Gepubliceerd op 02-01-2020

Boerderijen in Schoonebeek

betekenis & definitie

Boerderijen. Mede door de vrij geïsoleerde ligging van het dorp en de zuidwaartse verschuiving van de dorpskern zijn drie van de vier boerderijlinten in Schoonebeek opmerkelijk gaaf bewaard gebleven.

Het gaat daarbij om op de kop van langgerekte kavels geplaatste hallenhuisboerderijen aan beide zijden van de weg. Kenmerkend voor deze boerderijen met langsdeel is het gebruik van Bentheimer zandsteen voor de plinten en in sommige gevallen voor de omlijsting van de achterbaanders.

Ook typerend is het gebruik van vakwerk, houten topgevels en decoraties in de vorm van geknoopt stro. Bijschuren voor de hooiberging en stenen waterputten dragen bij aan de schilderachtigheid van het geheel.Als museum ingericht is de boerderij Burgemeester Osselaan 5, waarvan het oorspronkelijke interieur goed is bewaard. Tegen het woongedeelte van de in opzet uit de 17de eeuw stammende boerderij staat een houten schuur uit 1887. Ervoor staat een door O. de Ruiter vervaardigd beeld van de ‘Zandstrooister’ (1984), dat herinnert aan het in deze streek vroeger gebruikelijke strooien van een zandtapijt. De boerderij Europaweg 12 heeft een zandstenen omlijsting van de achterbaander en is gedateerd ‘1834’. Op het erf staat een hooischuur annex schaapskooi met een 18de-eeuwse ankerbalkconstructie. Middendorp 15 is een met riet gedekte hallenhuisboerderij, waarvan het voorhuis uit circa 1780 een steil, overkragend wolfdak heeft.

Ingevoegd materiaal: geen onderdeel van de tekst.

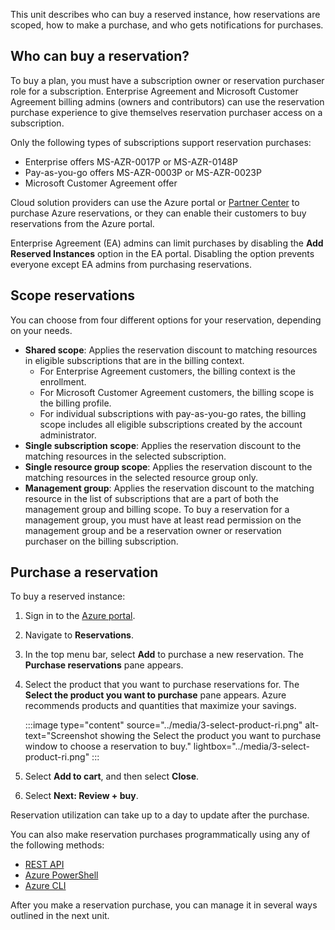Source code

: This unit describes who can buy a reserved instance, how reservations are scoped, how to make a purchase, and who gets notifications for purchases.

## Who can buy a reservation?

To buy a plan, you must have a subscription owner or reservation purchaser role for a subscription. Enterprise Agreement and Microsoft Customer Agreement billing admins (owners and contributors) can use the reservation purchase experience to give themselves reservation purchaser access on a subscription.

Only the following types of subscriptions support reservation purchases:

- Enterprise offers MS-AZR-0017P or MS-AZR-0148P
- Pay-as-you-go offers MS-AZR-0003P or MS-AZR-0023P
- Microsoft Customer Agreement offer

Cloud solution providers can use the Azure portal or [Partner Center](/partner-center/azure-reservations) to purchase Azure reservations, or they can enable their customers to buy reservations from the Azure portal.

Enterprise Agreement (EA) admins can limit purchases by disabling the **Add Reserved Instances** option in the EA portal. Disabling the option prevents everyone except EA admins from purchasing reservations.

## Scope reservations

You can choose from four different options for your reservation, depending on your needs.

- **Shared scope**: Applies the reservation discount to matching resources in eligible subscriptions that are in the billing context.
  - For Enterprise Agreement customers, the billing context is the enrollment.
  - For Microsoft Customer Agreement customers, the billing scope is the billing profile.
  - For individual subscriptions with pay-as-you-go rates, the billing scope includes all eligible subscriptions created by the account administrator.
- **Single subscription scope**: Applies the reservation discount to the matching resources in the selected subscription.
- **Single resource group scope**: Applies the reservation discount to the matching resources in the selected resource group only.
- **Management group**: Applies the reservation discount to the matching resource in the list of subscriptions that are a part of both the management group and billing scope. To buy a reservation for a management group, you must have at least read permission on the management group and be a reservation owner or reservation purchaser on the billing subscription.

## Purchase a reservation

To buy a reserved instance:

1. Sign in to the [Azure portal](https://portal.azure.com/).

1. Navigate to **Reservations**.

1. In the top menu bar, select **Add** to purchase a new reservation. The **Purchase reservations** pane appears.

1. Select the product that you want to purchase reservations for. The **Select the product you want to purchase** pane appears. Azure recommends products and quantities that maximize your savings.

    :::image type="content" source="../media/3-select-product-ri.png" alt-text="Screenshot showing the Select the product you want to purchase window to choose a reservation to buy." lightbox="../media/3-select-product-ri.png" :::

1. Select **Add to cart**, and then select **Close**.

1. Select **Next: Review + buy**.

Reservation utilization can take up to a day to update after the purchase.

You can also make reservation purchases programmatically using any of the following methods:

- [REST API](/rest/api/reserved-vm-instances/reservationorder)
- [Azure PowerShell](/powershell/module/azurerm.reservations)
- [Azure CLI](/cli/azure/reservations/reservation-order)

After you make a reservation purchase, you can manage it in several ways outlined in the next unit.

Opmerkelijk zijn de drie onder één golvend rieten dak gebouwde agrarische woonhuizen Middendorp 14-18 uit circa 1800. De uit 1849 daterende boerderij Middendorp 10, waarvan het voorhuis een zandstenen plint heeft, is mogelijk gebouwd naar Duits voorbeeld. Landschappelijk van hoge waarde zijn de buurtschappen Oostersebos en Westersebos, elk met een groepering van hoeven zonder afscheidingen op een ruim beplant terrein tussen hoog opgaand geboomte. De boerderij Westersebos 23 heeft boven de zijdeuren de dateringen ‘1722’ en ‘1762’. Mogelijk in de 19de eeuw heeft men tegen de kopse zijde van het voorhuis een schuur met zijbaander gebouwd. De boerderij Westersebos 30, met de datering ‘1787’, heeft een woonhuisgevel in vakwerk met baksteenvulling en een schuurgevel met houten geveltop.

Op het erf staan twee schuren met 18de-eeuwse ankerbalkgebinten. Eveneens deels in vakwerk uitgevoerd en van 18de-eeuwse oorsprong zijn Westersebos 5, 11-13 en 26. Westersebos 12-14 is een goed voorbeeld van een dubbele boerderij, met de beide woonhuizen in het midden. De fraaie hallenhuisboerderij Oostersebos 4 bevat waarschijnlijk een 18de-eeuwse kern, maar is begin 19de eeuw verbouwd. Op het erf staan twee bijschuren met 18de-eeuwse ankerbalkgebinten. Een zandstenen put met houten mik completeert het complex.

De boerderij Oostersebos 17 heeft eveneens een 18de-eeuwse kern en een 18de-eeuwse schuur. De boerderij Oostersebos 11, met achterbaander en onderschoer, is gedateerd ‘1828’, maar de kern is waarschijnlijk ouder. 't Oale hoes (Oostersebos 8) is een deels in vakwerk gebouwde boerderij uit circa 1850, voorzien van een met riet gedekt wolfdak en een 18de-eeuwse schuur. Tegen het woongedeelte van de mogelijk 18de-eeuwse boerderij Oostersebos 13-15 is begin 19de eeuw een schuurgedeelte met zijbaander gebouwd.